* TASK ITEM *
Output exactly the lines that run from the start of the records to the line with "- 💬 Ask me about ...", counting both ends, and skip the pictures.

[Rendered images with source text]
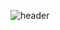 ![[header](https://capsule-render.vercel.app/api?type=waving&text=cookiesthatimade)](https://capsule-render.vercel.app/api?type=rounded&color=timeAuto&text=cookiesthatimade%20&fontAlignY=50&fontSize=40&height=200&stroke=000000&strokeWidth=2)

<!--
**cookiesthatimade/cookiesthatimade** is a ✨ _special_ ✨ repository because its `README.md` (this file) appears on your GitHub profile.

Here are some ideas to get you started:

- 🔭 I’m currently working on ...
- 🌱 I’m currently learning ...
- 👯 I’m looking to collaborate on ...
- 🤔 I’m looking for help with ...
- 💬 Ask me about ...
- 📫 How to reach me: ...
- 😄 Pronouns: ...
- ⚡ Fun fact: ...
-->
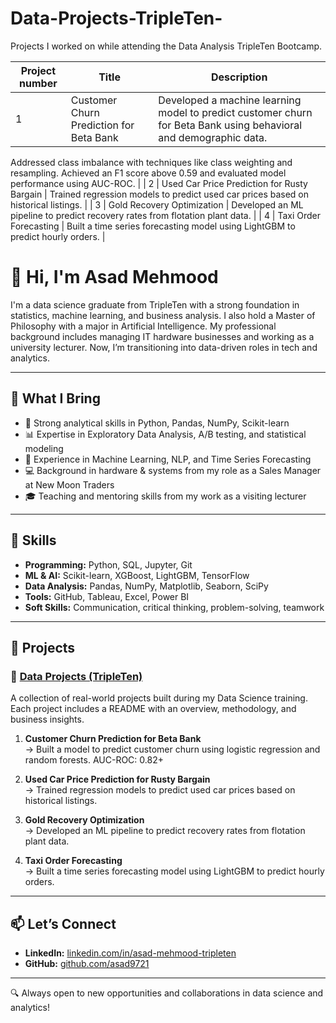 # Data-Projects-TripleTen-

Projects I worked on while attending the Data Analysis TripleTen Bootcamp.

| Project number | Title                                      | Description                                                                                  |
|----------------|--------------------------------------------|----------------------------------------------------------------------------------------------|
| 1         | Customer Churn Prediction for Beta Bank| Developed a machine learning model to predict customer churn for Beta Bank using behavioral and demographic data.
Addressed class imbalance with techniques like class weighting and resampling.
Achieved an F1 score above 0.59 and evaluated model performance using AUC-ROC. |
| 2              | Used Car Price Prediction for Rusty Bargain | Trained regression models to predict used car prices based on historical listings.       |
| 3              | Gold Recovery Optimization                        | Developed an ML pipeline to predict recovery rates from flotation plant data. |
| 4              | Taxi Order Forecasting                        | Built a time series forecasting model using LightGBM to predict hourly orders. |

# 👋 Hi, I'm Asad Mehmood

I'm a data science graduate from TripleTen with a strong foundation in statistics, machine learning, and business analysis. I also hold a Master of Philosophy with a major in Artificial Intelligence. My professional background includes managing IT hardware businesses and working as a university lecturer. Now, I’m transitioning into data-driven roles in tech and analytics.

---

## 💼 What I Bring

- 🧠 Strong analytical skills in Python, Pandas, NumPy, Scikit-learn
- 📊 Expertise in Exploratory Data Analysis, A/B testing, and statistical modeling
- 🤖 Experience in Machine Learning, NLP, and Time Series Forecasting
- 💻 Background in hardware & systems from my role as a Sales Manager at New Moon Traders
- 🎓 Teaching and mentoring skills from my work as a visiting lecturer

---

## 🔧 Skills

- **Programming:** Python, SQL, Jupyter, Git
- **ML & AI:** Scikit-learn, XGBoost, LightGBM, TensorFlow
- **Data Analysis:** Pandas, NumPy, Matplotlib, Seaborn, SciPy
- **Tools:** GitHub, Tableau, Excel, Power BI
- **Soft Skills:** Communication, critical thinking, problem-solving, teamwork

---

## 📁 Projects

### 📌 [Data Projects (TripleTen)](https://github.com/your-username/Data-projects-TripleTen)
A collection of real-world projects built during my Data Science training. Each project includes a README with an overview, methodology, and business insights.

1. **Customer Churn Prediction for Beta Bank**  
   → Built a model to predict customer churn using logistic regression and random forests. AUC-ROC: 0.82+

2. **Used Car Price Prediction for Rusty Bargain**  
   → Trained regression models to predict used car prices based on historical listings.

3. **Gold Recovery Optimization**  
   → Developed an ML pipeline to predict recovery rates from flotation plant data.

4. **Taxi Order Forecasting**  
   → Built a time series forecasting model using LightGBM to predict hourly orders.

---

## 📫 Let’s Connect

- **LinkedIn:** [linkedin.com/in/asad-mehmood-tripleten](https://linkedin.com/in/asad-mehmood-tripleten)
- **GitHub:** [github.com/asad9721](https://github.com/asad9721)

---

🔍 Always open to new opportunities and collaborations in data science and analytics!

* SOLUTION TO THE EXERCISE *
 ![[header](https://capsule-render.vercel.app/api?type=waving&text=cookiesthatimade)](https://capsule-render.vercel.app/api?type=rounded&color=timeAuto&text=cookiesthatimade%20&fontAlignY=50&fontSize=40&height=200&stroke=000000&strokeWidth=2)

<!--
**cookiesthatimade/cookiesthatimade** is a ✨ _special_ ✨ repository because its `README.md` (this file) appears on your GitHub profile.

Here are some ideas to get you started:

- 🔭 I’m currently working on ...
- 🌱 I’m currently learning ...
- 👯 I’m looking to collaborate on ...
- 🤔 I’m looking for help with ...
- 💬 Ask me about ...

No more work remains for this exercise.